Closed until further notice
Council restricts access to Woodsfield park due to continued vandalism
WOODSFIELD — After multiple bouts of vandalism at the Woodsfield City Park, the Village Council voted to close the facility indefinitely.
On Monday, council voted in favor of closing the park to the general public due to continued acts of vandalism being committed even after surveillance cameras were installed throughout the area, Village Administrator Kevin Brooks said. Residents who obtain a permit can still use the facility.
The closure began the following day on Tuesday.
“We’re doing what we think we need to do in order to restore some respect for our property by the individuals who are using the park,” he said.
Brooks said council members felt they had no option other than to close the park until further notice. He said over the past seven months there have been around a dozen acts of vandalism, leading to more than $20,000 in repair costs. He said the restrooms have been set on fire, the restroom and maintenance doors have been damaged numerous times from being kicked in, the exterior light bulbs have been stolen multiple times, rocks have been thrown at the pavilion causing exterior damage, and all the playground equipment has had profanities carved into it.
“Those are just the highlights. There are other instances that have occurred down there, and we just can’t allow it to continue so we’re trying to be good stewards by protecting the park and not allowing damage there anymore,” he said. “At what point does it stop and how are we going to stop it if we continue to allow it to happen?”
A series of cameras was installed throughout the village-owned park a few months ago; however, the 24-hour surveillance has done little to deter the vandals, Brooks said. Although the cameras have allowed some of the perpetrators to be identified, he said some of the individuals don’t seem to be bothered by being caught on video committing the acts.

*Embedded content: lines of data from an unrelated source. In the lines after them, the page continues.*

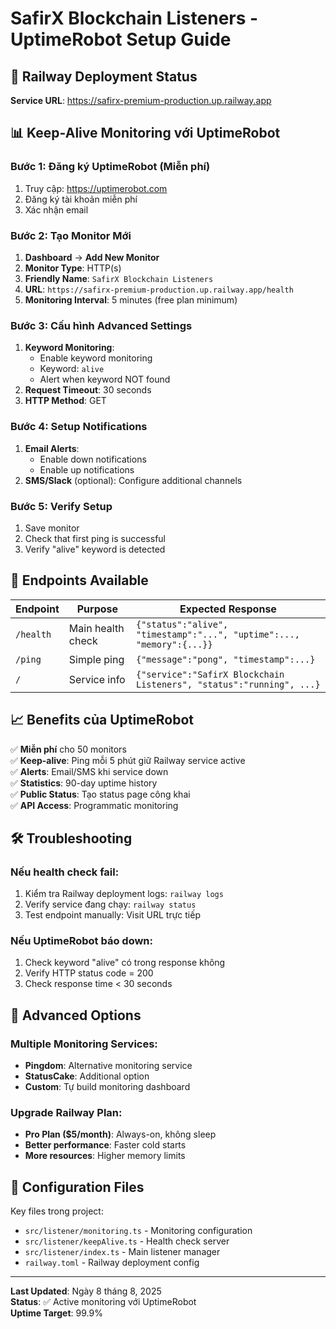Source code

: # SafirX Blockchain Listeners - UptimeRobot Setup Guide

## 🚀 Railway Deployment Status

**Service URL**: https://safirx-premium-production.up.railway.app

## 📊 Keep-Alive Monitoring với UptimeRobot

### Bước 1: Đăng ký UptimeRobot (Miễn phí)
1. Truy cập: https://uptimerobot.com
2. Đăng ký tài khoản miễn phí
3. Xác nhận email

### Bước 2: Tạo Monitor Mới
1. **Dashboard** → **Add New Monitor**
2. **Monitor Type**: HTTP(s)
3. **Friendly Name**: `SafirX Blockchain Listeners`
4. **URL**: `https://safirx-premium-production.up.railway.app/health`
5. **Monitoring Interval**: 5 minutes (free plan minimum)

### Bước 3: Cấu hình Advanced Settings
1. **Keyword Monitoring**: 
   - Enable keyword monitoring
   - Keyword: `alive`
   - Alert when keyword NOT found
2. **Request Timeout**: 30 seconds
3. **HTTP Method**: GET

### Bước 4: Setup Notifications
1. **Email Alerts**: 
   - Enable down notifications
   - Enable up notifications
2. **SMS/Slack** (optional): Configure additional channels

### Bước 5: Verify Setup
1. Save monitor
2. Check that first ping is successful
3. Verify "alive" keyword is detected

## 🔧 Endpoints Available

| Endpoint | Purpose | Expected Response |
|----------|---------|-------------------|
| `/health` | Main health check | `{"status":"alive", "timestamp":"...", "uptime":..., "memory":{...}}` |
| `/ping` | Simple ping | `{"message":"pong", "timestamp":...}` |
| `/` | Service info | `{"service":"SafirX Blockchain Listeners", "status":"running", ...}` |

## 📈 Benefits của UptimeRobot

✅ **Miễn phí** cho 50 monitors  
✅ **Keep-alive**: Ping mỗi 5 phút giữ Railway service active  
✅ **Alerts**: Email/SMS khi service down  
✅ **Statistics**: 90-day uptime history  
✅ **Public Status**: Tạo status page công khai  
✅ **API Access**: Programmatic monitoring  

## 🛠️ Troubleshooting

### Nếu health check fail:
1. Kiểm tra Railway deployment logs: `railway logs`
2. Verify service đang chạy: `railway status`
3. Test endpoint manually: Visit URL trực tiếp

### Nếu UptimeRobot báo down:
1. Check keyword "alive" có trong response không
2. Verify HTTP status code = 200
3. Check response time < 30 seconds

## 🚀 Advanced Options

### Multiple Monitoring Services:
- **Pingdom**: Alternative monitoring service
- **StatusCake**: Additional option
- **Custom**: Tự build monitoring dashboard

### Upgrade Railway Plan:
- **Pro Plan ($5/month)**: Always-on, không sleep
- **Better performance**: Faster cold starts
- **More resources**: Higher memory limits

## 📝 Configuration Files

Key files trong project:
- `src/listener/monitoring.ts` - Monitoring configuration
- `src/listener/keepAlive.ts` - Health check server
- `src/listener/index.ts` - Main listener manager
- `railway.toml` - Railway deployment config

---

**Last Updated**: Ngày 8 tháng 8, 2025  
**Status**: ✅ Active monitoring với UptimeRobot  
**Uptime Target**: 99.9%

Brooks said the offenders typically range in age from 12-15 years old. He said he anticipates more destruction in the next couple of months with classes set to end for the school year in the next six weeks.
Last year, the village spent $90,000 on park improvements including the installation of the pavilion, repaving the basketball courts and installing barbecue grills. Brooks said officials had planned to install a dozen new picnic tables, but that project has been put on hold until the vandalism ceases.
“Since we cut the ribbon on the new basketball court, it’s been one vandalism after another,” he added.
Residents will still be able to access the park by obtaining a free permit. Brooks said if an individual wants to use the park, they can come to the municipal building and have a permit issued at no cost, allowing the village to know who is on the property. He said officials will soon begin installing signage around the park to inform residents about the park closure.
Brooks said the park will remain closed until there is a period of 30 consecutive days without any acts of vandalism. He said once there is an extended period of time without destruction to the park property, the village will lift the restrictions.
Some people are upset about the current restrictions; however, Brooks said council is trying to operate in the community’s best interest. The time of the vandalism instances has varied from early morning to late at night. He said it would be “fiscally irresponsible” for the village to station a police officer outside the park 24 hours a day.
He said the closure is not something officials wanted to do but was necessary to stop the destruction.
“We’re not trying to shut everyone out from using the park, but we’re trying to control who’s down there due to all the vandalism,” he said.